'''

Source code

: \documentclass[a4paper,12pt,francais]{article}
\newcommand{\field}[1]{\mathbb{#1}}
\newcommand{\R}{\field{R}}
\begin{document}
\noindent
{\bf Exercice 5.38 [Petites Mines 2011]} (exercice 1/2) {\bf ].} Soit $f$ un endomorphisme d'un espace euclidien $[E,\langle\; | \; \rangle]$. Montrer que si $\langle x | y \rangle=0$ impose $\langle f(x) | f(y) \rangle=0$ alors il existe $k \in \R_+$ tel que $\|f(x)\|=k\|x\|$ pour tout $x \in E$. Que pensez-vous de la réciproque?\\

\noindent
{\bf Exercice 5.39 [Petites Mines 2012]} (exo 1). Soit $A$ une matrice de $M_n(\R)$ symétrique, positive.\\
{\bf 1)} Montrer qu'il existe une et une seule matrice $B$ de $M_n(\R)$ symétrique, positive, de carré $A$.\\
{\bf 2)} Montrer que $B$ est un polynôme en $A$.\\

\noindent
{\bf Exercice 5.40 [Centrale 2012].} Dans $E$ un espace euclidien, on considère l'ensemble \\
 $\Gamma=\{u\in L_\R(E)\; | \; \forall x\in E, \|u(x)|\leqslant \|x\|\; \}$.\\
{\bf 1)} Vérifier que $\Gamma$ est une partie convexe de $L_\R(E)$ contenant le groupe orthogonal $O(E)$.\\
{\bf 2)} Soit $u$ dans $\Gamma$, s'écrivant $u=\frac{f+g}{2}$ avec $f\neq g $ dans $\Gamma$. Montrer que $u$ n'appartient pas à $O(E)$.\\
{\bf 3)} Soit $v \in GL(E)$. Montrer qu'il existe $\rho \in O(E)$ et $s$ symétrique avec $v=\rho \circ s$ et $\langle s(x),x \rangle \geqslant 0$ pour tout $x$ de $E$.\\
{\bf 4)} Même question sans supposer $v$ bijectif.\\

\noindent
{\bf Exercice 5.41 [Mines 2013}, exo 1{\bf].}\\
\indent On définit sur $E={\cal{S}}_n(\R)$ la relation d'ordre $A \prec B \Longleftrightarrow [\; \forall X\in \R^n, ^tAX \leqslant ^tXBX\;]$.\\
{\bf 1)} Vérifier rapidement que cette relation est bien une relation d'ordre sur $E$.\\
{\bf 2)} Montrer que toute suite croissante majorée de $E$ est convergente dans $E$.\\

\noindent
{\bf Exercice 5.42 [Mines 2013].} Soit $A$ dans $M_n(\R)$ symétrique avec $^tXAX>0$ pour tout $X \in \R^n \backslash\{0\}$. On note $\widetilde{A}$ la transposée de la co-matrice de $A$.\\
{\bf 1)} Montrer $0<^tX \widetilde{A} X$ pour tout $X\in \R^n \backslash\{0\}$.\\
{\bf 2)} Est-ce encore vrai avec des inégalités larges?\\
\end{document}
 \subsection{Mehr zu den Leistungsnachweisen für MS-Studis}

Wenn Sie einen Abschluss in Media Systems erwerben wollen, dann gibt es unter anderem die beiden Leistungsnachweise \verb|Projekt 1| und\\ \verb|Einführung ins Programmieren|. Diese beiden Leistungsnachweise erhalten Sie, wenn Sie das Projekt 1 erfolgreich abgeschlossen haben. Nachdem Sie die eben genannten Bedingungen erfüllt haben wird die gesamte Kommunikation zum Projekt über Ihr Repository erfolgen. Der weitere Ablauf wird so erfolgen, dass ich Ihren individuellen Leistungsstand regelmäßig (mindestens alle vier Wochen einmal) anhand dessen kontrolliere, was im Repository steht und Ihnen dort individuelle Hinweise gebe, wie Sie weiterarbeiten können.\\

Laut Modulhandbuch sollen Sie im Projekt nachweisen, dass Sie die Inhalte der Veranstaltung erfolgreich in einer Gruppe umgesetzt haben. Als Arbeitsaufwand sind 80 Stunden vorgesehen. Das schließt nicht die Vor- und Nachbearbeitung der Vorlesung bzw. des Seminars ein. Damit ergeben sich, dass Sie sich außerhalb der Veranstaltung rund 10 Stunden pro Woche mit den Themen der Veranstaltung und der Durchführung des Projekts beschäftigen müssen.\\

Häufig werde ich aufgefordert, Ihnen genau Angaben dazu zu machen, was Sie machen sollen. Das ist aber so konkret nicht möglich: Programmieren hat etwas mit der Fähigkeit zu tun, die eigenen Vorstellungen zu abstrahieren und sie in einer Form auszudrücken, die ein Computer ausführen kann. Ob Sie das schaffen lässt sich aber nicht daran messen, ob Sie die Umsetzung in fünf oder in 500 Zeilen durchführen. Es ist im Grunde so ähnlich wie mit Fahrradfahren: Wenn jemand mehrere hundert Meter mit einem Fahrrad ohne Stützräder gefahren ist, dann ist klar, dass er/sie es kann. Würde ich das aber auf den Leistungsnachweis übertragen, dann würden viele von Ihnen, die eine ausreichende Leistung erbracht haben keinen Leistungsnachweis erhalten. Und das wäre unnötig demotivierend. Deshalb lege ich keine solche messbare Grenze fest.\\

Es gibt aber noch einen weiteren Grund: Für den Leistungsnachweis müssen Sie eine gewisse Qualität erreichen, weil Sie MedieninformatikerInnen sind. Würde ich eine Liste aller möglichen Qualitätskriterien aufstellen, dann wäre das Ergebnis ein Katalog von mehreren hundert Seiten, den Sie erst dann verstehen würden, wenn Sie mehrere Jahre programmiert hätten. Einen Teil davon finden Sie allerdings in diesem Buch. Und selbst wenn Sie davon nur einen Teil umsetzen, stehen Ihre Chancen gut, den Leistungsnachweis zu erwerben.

'''
'''

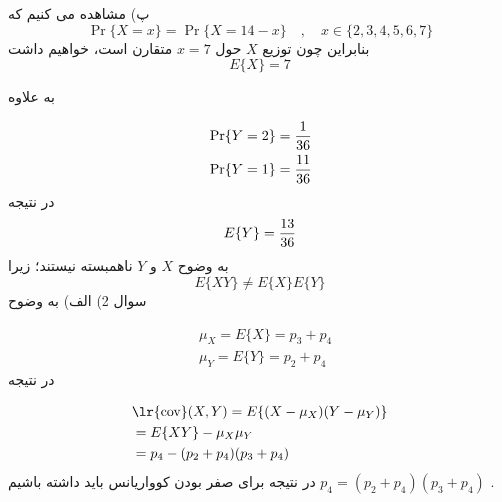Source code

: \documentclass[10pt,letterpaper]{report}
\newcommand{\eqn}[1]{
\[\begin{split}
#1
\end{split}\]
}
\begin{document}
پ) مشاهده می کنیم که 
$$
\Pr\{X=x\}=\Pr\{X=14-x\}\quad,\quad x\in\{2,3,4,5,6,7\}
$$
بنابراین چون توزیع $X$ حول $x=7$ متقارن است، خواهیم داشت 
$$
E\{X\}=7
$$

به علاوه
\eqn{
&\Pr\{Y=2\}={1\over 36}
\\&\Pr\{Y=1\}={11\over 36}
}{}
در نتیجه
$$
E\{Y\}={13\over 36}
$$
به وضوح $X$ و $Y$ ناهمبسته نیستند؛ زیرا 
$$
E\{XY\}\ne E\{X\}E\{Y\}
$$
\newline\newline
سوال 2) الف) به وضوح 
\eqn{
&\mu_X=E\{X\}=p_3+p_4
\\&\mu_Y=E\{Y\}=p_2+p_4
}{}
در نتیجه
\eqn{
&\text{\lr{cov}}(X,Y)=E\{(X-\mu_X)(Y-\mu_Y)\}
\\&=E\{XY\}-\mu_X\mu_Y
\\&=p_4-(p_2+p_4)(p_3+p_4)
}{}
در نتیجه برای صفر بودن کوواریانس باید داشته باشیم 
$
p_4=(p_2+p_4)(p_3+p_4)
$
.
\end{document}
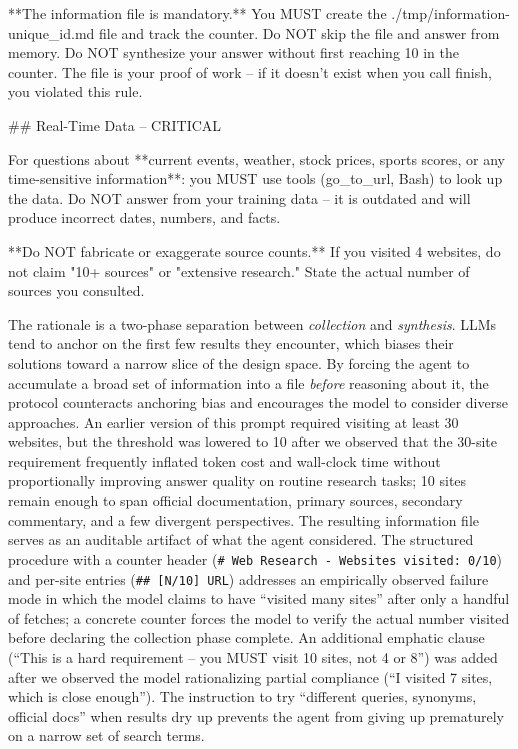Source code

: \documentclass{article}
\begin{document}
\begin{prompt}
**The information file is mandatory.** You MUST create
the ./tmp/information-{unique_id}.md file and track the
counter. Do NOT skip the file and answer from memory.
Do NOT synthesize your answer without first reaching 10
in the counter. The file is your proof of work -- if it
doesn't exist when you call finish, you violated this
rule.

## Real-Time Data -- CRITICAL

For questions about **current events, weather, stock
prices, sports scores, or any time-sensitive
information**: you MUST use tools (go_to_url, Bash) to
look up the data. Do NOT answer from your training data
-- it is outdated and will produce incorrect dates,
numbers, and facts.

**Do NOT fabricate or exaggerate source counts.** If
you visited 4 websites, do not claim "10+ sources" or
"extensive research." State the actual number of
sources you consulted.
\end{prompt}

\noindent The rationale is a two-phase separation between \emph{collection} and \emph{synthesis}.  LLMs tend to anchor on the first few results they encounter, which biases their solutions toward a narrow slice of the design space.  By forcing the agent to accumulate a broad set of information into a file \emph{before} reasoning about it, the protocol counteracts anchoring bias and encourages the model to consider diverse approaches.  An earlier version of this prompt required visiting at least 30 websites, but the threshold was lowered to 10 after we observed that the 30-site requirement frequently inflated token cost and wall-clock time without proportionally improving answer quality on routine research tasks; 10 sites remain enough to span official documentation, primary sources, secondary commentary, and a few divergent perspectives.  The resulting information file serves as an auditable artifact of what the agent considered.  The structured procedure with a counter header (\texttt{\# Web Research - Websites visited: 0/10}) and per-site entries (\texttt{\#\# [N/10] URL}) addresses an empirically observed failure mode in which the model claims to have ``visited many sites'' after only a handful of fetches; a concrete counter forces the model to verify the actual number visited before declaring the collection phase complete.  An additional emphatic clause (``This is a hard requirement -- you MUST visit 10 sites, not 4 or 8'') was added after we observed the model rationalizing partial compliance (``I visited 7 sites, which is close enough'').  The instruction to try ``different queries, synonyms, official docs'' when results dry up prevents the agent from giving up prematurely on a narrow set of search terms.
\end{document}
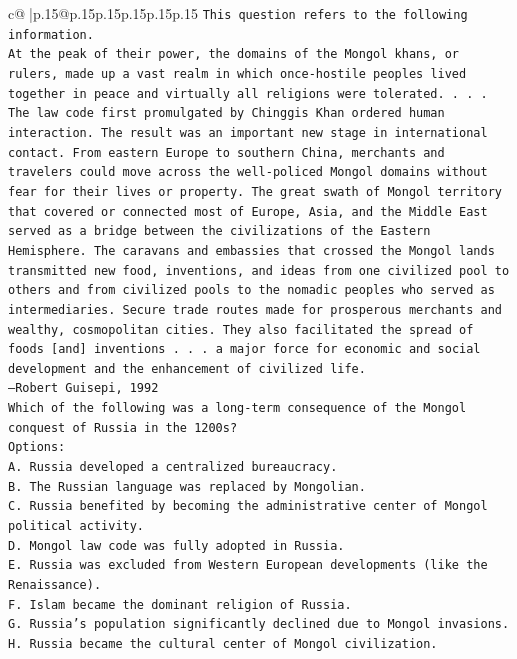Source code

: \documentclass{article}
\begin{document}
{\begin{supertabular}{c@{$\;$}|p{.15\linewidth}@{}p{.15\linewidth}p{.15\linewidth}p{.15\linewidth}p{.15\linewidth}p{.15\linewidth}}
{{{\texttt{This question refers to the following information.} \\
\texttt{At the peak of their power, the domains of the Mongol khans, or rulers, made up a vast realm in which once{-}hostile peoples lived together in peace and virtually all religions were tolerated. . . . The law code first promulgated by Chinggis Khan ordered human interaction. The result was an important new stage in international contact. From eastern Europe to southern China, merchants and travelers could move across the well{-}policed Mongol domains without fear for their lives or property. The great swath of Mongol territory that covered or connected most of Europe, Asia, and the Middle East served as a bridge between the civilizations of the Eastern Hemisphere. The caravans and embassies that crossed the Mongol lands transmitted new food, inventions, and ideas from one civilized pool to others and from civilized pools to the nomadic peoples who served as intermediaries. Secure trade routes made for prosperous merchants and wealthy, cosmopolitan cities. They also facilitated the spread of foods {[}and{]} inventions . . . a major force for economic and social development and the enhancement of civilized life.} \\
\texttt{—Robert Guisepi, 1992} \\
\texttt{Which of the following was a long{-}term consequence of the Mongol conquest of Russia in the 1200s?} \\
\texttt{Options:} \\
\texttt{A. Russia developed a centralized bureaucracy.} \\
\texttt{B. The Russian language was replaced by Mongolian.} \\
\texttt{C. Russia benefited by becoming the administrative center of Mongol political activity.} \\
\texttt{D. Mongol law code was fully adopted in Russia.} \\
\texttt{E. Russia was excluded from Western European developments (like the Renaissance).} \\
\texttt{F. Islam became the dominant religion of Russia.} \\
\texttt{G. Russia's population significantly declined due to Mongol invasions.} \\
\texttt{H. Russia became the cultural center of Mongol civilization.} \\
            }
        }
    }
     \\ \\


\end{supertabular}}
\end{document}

'''

When a line in the records above contains the word "existe", copy it.

{\bf Exercice 5.38 [Petites Mines 2011]} (exercice 1/2) {\bf ].} Soit $f$ un endomorphisme d'un espace euclidien $[E,\langle\; | \; \rangle]$. Montrer que si $\langle x | y \rangle=0$ impose $\langle f(x) | f(y) \rangle=0$ alors il existe $k \in \R_+$ tel que $\|f(x)\|=k\|x\|$ pour tout $x \in E$. Que pensez-vous de la réciproque?\\
{\bf 1)} Montrer qu'il existe une et une seule matrice $B$ de $M_n(\R)$ symétrique, positive, de carré $A$.\\
{\bf 3)} Soit $v \in GL(E)$. Montrer qu'il existe $\rho \in O(E)$ et $s$ symétrique avec $v=\rho \circ s$ et $\langle s(x),x \rangle \geqslant 0$ pour tout $x$ de $E$.\\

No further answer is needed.